Da mesma forma que nas ciências biológicas e antropológicas, há alguns que também nas históricas ultrapassam audazmente os limites e cautelas estabelecidos pela Igreja. De modo particular, é deplorável a maneira extraordinariamente livre de interpretar os livros históricos do Antigo Testamento. Os fautores dessa tendência, para defender a sua causa, invocam indevidamente a carta que há não muito tempo a Comissão Pontifícia para os estudos bíblicos enviou ao arcebispo de Paris.Essa carta adverte claramente que os onze primeiros capítulos do Gênesis, embora não concordem propriamente com o método histórico usado pelos exímios historiadores greco-latinos e modernos, não obstante, pertencem ao gênero histórico em sentido verdadeiro, que os exegetas hão de investigar e precisar; e que os mesmos capítulos, com estilo singelo e figurado, acomodado à mente do povo pouco culto, contêm as verdades principais e fundamentais em que se apóia a nossa própria salvação, bem como uma descrição popular da origem do gênero humano e do povo escolhido. Mas, se os antigos hagiógrafos tomaram alguma coisa das tradições populares (o que se pode certamente conceder), nunca se deve esquecer que eles assim agiram ajudados pelo sopro da divina inspiração, a qual os tornava imunes de todo erro ao escolher e julgar aqueles documentos.
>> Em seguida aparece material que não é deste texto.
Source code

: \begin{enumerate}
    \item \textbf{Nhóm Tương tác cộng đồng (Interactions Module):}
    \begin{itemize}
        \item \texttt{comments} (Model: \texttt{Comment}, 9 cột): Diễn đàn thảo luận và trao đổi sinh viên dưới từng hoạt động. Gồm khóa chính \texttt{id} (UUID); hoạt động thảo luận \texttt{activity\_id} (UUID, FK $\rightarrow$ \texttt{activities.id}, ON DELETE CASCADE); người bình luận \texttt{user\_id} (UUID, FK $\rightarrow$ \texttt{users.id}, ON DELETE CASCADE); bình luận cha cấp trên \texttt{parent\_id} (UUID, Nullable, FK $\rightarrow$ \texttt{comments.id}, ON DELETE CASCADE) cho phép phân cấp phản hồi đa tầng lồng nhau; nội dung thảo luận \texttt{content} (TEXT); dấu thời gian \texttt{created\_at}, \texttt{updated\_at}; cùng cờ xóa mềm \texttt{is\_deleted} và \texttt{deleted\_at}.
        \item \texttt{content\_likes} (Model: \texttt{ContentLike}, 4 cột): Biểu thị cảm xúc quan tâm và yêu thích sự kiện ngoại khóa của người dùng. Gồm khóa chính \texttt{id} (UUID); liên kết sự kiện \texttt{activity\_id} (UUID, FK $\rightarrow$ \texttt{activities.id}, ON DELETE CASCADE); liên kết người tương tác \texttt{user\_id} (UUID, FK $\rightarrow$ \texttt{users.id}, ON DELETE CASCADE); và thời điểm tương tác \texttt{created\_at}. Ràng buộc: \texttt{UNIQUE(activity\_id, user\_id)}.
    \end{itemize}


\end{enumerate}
Todavia, o que se inseriu na Sagrada Escritura tirado das narrações populares, de modo algum deve comparar-se com as mitologias e outras narrações de tal gênero, as quais procedem mais de uma ilimitada imaginação do que daquele amor à simplicidade e à verdade que tanto resplandece nos livros do Antigo Testamento, a tal ponto que os nossos hagiógrafos devem ser tidos neste particular como claramente superiores aos antigos escritores profanos.”
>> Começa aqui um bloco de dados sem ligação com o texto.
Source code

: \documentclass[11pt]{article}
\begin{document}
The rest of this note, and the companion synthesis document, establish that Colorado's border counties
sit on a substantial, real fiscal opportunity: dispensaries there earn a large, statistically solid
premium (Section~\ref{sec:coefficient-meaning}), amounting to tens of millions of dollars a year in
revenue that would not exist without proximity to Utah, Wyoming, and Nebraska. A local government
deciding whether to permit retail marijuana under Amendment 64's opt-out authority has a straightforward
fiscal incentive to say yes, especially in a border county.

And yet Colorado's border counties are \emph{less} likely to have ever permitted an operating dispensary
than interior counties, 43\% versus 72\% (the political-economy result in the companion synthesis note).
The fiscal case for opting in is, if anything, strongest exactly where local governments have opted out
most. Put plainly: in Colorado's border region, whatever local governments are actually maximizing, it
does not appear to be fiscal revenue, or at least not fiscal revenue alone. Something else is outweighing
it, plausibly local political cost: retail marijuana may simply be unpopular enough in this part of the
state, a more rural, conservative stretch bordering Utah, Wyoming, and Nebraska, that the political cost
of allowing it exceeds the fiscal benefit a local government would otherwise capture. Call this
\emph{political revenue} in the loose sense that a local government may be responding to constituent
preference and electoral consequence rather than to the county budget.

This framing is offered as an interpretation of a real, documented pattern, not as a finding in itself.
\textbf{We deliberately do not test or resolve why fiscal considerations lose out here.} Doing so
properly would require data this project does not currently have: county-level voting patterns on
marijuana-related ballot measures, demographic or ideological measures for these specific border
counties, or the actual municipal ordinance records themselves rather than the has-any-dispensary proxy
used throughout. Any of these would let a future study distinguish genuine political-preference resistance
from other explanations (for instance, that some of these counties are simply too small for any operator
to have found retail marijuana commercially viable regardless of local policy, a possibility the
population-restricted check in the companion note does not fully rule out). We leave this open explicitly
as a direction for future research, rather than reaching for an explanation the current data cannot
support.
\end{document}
6. Como todos podem ver, a linguagem da Humani generis é muito equilibrada.
Pede a todos (evolucionistas e criacionistas) que as razões que trazem não sejam preconcebidas, mas “ponderadas e julgadas com a seriedade necessária, moderação e medida necessárias”.
Somente a verdade conquista e satisfaz a mente.
Desejo-te felicidades, lembro-te ao Senhor e te abençoo.